Não obstante, al-Qaradawi sempre alertou sobre o uso ocidental da filantropia como fachada para difamar e mesmo atacar o Islã e seus seguidores. Esforços missionários na Ásia e na África, por exemplo, buscaram desorientar comunidades islâmicas para coagi-las a abandonar sua fé e sua entidade histórica. Para al-Qaradawi, para conter tais ataques, era necessária ação dos governos em favor de fundações islâmicas, com raízes profundas no trabalho humanitário. Tais entidades beneficentes trabalham agora com populações pobres e carentes em todo o mundo, sem discriminar religião, credo ou etnia. Em suma, segundo seu ponto de vista, os fundamentos islâmicos e sua ética proferida pelo Profeta Muhammad sempre foram compatíveis com ações positivas e propositivas.
“Pessoas que sofrem com desastres naturais devem receber o apoio da comunidade islâmica global”, reafirmou al-Qaradawi, em certa ocasião. “Temos o dever de prestar socorro àqueles que sofrem, alimentar os famintos, abrigar os desabrigados, curar os doentes e agir conforme nossa solidariedade plena a nossos irmãos e irmãs de toda a humanidade”.
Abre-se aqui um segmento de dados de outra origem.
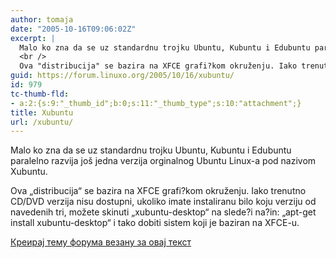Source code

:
 ```yaml
---
author: tomaja
date: "2005-10-16T09:06:02Z"
excerpt: |
  Malo ko zna da se uz standardnu trojku Ubuntu, Kubuntu i Edubuntu paralelno razvija još jedna verzija orginalnog Ubuntu Linux-a pod nazivom Xubuntu.<br />
  <br />
  Ova "distribucija" se bazira na XFCE grafi?kom okruženju. Iako trenutno CD/DVD verzija nisu dostupni, ukoliko imate instaliranu bilo koju verziju od navedenih tri, možete skinuti "xubuntu-desktop" na slede?i na?in: "apt-get install xubuntu-desktop" i tako dobiti sistem koji je baziran na XFCE-u.<br />
guid: https://forum.linuxo.org/2005/10/16/xubuntu/
id: 979
tc-thumb-fld:
- a:2:{s:9:"_thumb_id";b:0;s:11:"_thumb_type";s:10:"attachment";}
title: Xubuntu
url: /xubuntu/
---
```

Malo ko zna da se uz standardnu trojku Ubuntu, Kubuntu i Edubuntu paralelno razvija još jedna verzija orginalnog Ubuntu Linux-a pod nazivom Xubuntu.

Ova &#8222;distribucija&#8220; se bazira na XFCE grafi?kom okruženju. Iako trenutno CD/DVD verzija nisu dostupni, ukoliko imate instaliranu bilo koju verziju od navedenih tri, možete skinuti &#8222;xubuntu-desktop&#8220; na slede?i na?in: &#8222;apt-get install xubuntu-desktop&#8220; i tako dobiti sistem koji je baziran na XFCE-u.  
<!--break-->

[Креирај тему форума везану за овај текст](https://linuxo.org/nova-tema-na-forumu/?se_pid=979)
O sheikh Yusuf al-Qaradawi reformulou a consciência islâmica contemporânea, ao empregar um sistema de pensamento moderado sem deixar qualquer um de seus princípios para trás. Seu código de ética se caracterizou por flexibilidade, tolerância e harmonia, sem jamais transgredir as fronteiras de sua própria doutrina ou as crenças do próximo. Seus esforços diante das ameaças ocidentais e sionistas – em particular, no Oriente Médio – deixaram um legado de preservação da identidade islâmica, dos direitos civis e humanos da população árabe nativa e do patrimônio representado pelos santuários cristãos e muçulmanos em Jerusalém. Al-Qaradawi reuniu apoio humanitário, social e econômico para tanto, ao longo de décadas de trabalho – em benefício não apenas da Ummah, mas de todo o mundo.